* [Exercise] Provide only the number of lines in the following data that contain "ttfamily".
○ ○ ○ ○ ○
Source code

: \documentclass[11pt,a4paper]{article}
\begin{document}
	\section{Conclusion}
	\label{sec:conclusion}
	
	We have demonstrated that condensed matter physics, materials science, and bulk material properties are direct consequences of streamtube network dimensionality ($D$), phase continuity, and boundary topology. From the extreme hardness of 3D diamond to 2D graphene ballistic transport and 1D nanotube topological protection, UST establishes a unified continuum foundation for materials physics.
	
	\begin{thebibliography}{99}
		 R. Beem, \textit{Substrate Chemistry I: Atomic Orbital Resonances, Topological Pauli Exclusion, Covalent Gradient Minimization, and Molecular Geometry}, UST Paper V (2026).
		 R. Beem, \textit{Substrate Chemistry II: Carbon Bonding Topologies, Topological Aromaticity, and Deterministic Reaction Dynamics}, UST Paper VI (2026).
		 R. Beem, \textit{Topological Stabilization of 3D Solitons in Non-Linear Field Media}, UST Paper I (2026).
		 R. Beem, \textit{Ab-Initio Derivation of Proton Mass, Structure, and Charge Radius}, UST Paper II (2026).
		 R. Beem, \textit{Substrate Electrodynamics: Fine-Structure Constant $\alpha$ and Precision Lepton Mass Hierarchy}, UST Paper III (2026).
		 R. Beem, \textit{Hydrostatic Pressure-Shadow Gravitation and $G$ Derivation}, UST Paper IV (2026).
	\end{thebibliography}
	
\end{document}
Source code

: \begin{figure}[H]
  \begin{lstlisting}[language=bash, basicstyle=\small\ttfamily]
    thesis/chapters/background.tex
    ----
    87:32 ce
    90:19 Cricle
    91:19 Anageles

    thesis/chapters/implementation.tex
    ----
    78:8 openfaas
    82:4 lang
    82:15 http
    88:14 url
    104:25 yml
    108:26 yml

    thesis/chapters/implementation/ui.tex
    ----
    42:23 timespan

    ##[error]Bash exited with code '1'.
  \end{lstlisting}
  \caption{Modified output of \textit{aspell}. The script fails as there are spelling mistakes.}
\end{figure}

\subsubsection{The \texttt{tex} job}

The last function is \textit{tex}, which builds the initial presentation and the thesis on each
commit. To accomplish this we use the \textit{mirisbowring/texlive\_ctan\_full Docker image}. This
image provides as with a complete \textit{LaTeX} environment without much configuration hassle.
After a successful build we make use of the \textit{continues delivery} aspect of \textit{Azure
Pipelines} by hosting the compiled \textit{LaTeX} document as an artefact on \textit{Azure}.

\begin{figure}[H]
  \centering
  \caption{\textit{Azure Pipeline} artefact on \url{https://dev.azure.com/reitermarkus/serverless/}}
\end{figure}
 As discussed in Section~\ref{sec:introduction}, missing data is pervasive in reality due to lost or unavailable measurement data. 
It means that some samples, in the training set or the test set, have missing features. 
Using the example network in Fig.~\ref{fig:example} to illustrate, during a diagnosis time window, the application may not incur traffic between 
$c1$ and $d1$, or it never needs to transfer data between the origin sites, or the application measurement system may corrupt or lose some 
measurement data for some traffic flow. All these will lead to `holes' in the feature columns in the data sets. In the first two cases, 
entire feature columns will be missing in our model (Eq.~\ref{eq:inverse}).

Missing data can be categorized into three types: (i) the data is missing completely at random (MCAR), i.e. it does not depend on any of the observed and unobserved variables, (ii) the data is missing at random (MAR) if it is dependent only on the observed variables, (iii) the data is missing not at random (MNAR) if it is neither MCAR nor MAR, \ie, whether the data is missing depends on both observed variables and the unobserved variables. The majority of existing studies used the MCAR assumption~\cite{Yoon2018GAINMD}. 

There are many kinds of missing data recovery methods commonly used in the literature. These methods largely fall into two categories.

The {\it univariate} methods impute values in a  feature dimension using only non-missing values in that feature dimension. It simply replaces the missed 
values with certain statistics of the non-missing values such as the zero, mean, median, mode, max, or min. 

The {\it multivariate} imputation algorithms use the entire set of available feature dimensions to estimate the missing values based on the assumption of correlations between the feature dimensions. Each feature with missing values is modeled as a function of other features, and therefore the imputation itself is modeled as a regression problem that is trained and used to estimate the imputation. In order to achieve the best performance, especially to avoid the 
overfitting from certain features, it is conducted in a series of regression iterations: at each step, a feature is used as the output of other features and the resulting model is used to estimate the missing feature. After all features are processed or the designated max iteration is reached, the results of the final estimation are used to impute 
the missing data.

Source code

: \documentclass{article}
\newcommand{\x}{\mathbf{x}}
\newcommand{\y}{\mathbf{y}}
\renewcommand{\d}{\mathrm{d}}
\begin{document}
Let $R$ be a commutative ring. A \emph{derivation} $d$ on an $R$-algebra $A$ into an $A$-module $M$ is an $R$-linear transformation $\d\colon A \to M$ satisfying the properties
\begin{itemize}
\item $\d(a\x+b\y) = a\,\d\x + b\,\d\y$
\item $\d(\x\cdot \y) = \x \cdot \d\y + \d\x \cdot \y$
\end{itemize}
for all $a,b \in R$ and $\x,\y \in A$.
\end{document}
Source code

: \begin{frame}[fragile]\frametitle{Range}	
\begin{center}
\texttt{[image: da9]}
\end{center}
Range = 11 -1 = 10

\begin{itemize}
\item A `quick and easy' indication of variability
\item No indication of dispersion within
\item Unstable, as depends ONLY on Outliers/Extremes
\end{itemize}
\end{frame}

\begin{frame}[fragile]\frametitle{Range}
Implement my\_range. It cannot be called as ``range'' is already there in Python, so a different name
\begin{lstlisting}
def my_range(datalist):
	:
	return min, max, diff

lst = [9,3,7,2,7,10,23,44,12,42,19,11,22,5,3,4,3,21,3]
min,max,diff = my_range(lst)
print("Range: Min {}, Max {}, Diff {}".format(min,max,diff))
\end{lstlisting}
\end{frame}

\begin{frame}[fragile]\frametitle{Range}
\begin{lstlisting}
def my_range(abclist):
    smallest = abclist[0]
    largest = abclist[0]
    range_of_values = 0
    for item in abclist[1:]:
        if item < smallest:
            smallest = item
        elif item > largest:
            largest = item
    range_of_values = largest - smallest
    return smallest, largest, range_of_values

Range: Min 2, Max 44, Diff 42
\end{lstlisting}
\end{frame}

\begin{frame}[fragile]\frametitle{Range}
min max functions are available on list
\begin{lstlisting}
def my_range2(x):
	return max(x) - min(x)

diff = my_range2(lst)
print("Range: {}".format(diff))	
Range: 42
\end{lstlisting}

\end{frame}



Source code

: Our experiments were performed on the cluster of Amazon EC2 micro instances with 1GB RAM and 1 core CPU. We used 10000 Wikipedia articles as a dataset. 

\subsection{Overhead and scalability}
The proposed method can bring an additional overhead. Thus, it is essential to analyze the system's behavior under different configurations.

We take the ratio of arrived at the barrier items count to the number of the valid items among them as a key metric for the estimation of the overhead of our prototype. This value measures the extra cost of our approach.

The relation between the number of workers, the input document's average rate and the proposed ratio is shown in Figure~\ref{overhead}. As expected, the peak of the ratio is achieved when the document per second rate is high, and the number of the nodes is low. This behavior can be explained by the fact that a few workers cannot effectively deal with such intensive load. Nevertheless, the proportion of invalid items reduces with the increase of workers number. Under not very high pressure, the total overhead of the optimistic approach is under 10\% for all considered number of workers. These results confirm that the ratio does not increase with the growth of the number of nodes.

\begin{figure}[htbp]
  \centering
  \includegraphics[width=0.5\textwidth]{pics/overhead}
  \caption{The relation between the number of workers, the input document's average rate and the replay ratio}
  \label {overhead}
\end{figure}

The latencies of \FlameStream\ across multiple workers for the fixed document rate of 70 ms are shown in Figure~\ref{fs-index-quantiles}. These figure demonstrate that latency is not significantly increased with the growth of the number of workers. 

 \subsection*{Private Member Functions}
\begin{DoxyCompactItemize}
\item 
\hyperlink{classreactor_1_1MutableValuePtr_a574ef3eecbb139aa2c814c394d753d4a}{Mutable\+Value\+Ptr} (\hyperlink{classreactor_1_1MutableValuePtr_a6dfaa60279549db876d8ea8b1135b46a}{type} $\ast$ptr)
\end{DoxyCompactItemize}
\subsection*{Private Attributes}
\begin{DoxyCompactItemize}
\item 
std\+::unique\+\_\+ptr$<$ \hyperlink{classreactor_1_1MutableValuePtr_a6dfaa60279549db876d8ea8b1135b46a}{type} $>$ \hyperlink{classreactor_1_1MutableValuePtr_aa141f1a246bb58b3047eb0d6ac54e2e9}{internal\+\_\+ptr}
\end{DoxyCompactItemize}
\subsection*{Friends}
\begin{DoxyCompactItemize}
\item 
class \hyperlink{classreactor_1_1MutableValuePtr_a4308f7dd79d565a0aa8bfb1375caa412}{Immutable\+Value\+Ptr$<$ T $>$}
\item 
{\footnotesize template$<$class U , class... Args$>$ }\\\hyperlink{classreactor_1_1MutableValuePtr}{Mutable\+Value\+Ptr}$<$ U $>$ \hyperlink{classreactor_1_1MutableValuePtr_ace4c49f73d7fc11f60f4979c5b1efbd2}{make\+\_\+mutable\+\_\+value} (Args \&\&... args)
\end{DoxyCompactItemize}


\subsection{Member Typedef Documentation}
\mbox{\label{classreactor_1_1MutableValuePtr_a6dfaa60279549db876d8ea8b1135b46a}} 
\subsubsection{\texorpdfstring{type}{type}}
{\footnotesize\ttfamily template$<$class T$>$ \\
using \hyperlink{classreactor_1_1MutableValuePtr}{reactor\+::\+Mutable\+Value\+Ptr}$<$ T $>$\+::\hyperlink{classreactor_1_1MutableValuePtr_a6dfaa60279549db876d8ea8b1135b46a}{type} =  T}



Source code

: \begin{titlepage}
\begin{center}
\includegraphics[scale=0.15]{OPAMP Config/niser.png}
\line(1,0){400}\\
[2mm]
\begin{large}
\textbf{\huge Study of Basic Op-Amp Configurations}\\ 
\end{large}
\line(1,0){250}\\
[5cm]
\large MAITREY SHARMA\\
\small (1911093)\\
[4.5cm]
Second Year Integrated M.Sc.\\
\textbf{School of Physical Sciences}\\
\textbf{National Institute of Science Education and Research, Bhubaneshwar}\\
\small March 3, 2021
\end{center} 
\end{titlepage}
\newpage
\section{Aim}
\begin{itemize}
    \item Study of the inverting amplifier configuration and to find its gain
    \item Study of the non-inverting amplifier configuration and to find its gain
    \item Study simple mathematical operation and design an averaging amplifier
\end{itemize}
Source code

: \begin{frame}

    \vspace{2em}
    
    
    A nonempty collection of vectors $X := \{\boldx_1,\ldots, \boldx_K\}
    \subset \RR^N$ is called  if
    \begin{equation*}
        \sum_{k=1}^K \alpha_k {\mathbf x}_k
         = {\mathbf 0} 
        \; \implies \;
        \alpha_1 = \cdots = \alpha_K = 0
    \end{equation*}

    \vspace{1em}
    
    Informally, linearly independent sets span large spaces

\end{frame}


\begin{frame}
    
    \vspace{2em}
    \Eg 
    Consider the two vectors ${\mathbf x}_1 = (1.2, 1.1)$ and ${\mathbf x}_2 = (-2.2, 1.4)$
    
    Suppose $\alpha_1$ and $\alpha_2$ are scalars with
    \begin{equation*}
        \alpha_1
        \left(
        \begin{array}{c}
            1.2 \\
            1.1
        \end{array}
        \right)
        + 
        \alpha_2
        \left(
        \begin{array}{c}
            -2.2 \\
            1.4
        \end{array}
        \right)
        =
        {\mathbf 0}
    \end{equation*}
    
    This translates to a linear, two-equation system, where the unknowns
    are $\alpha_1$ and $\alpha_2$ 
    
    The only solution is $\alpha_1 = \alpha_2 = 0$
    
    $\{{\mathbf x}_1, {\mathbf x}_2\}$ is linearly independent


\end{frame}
○ ○ ○ ○ ○
* [Response to this exercise] 2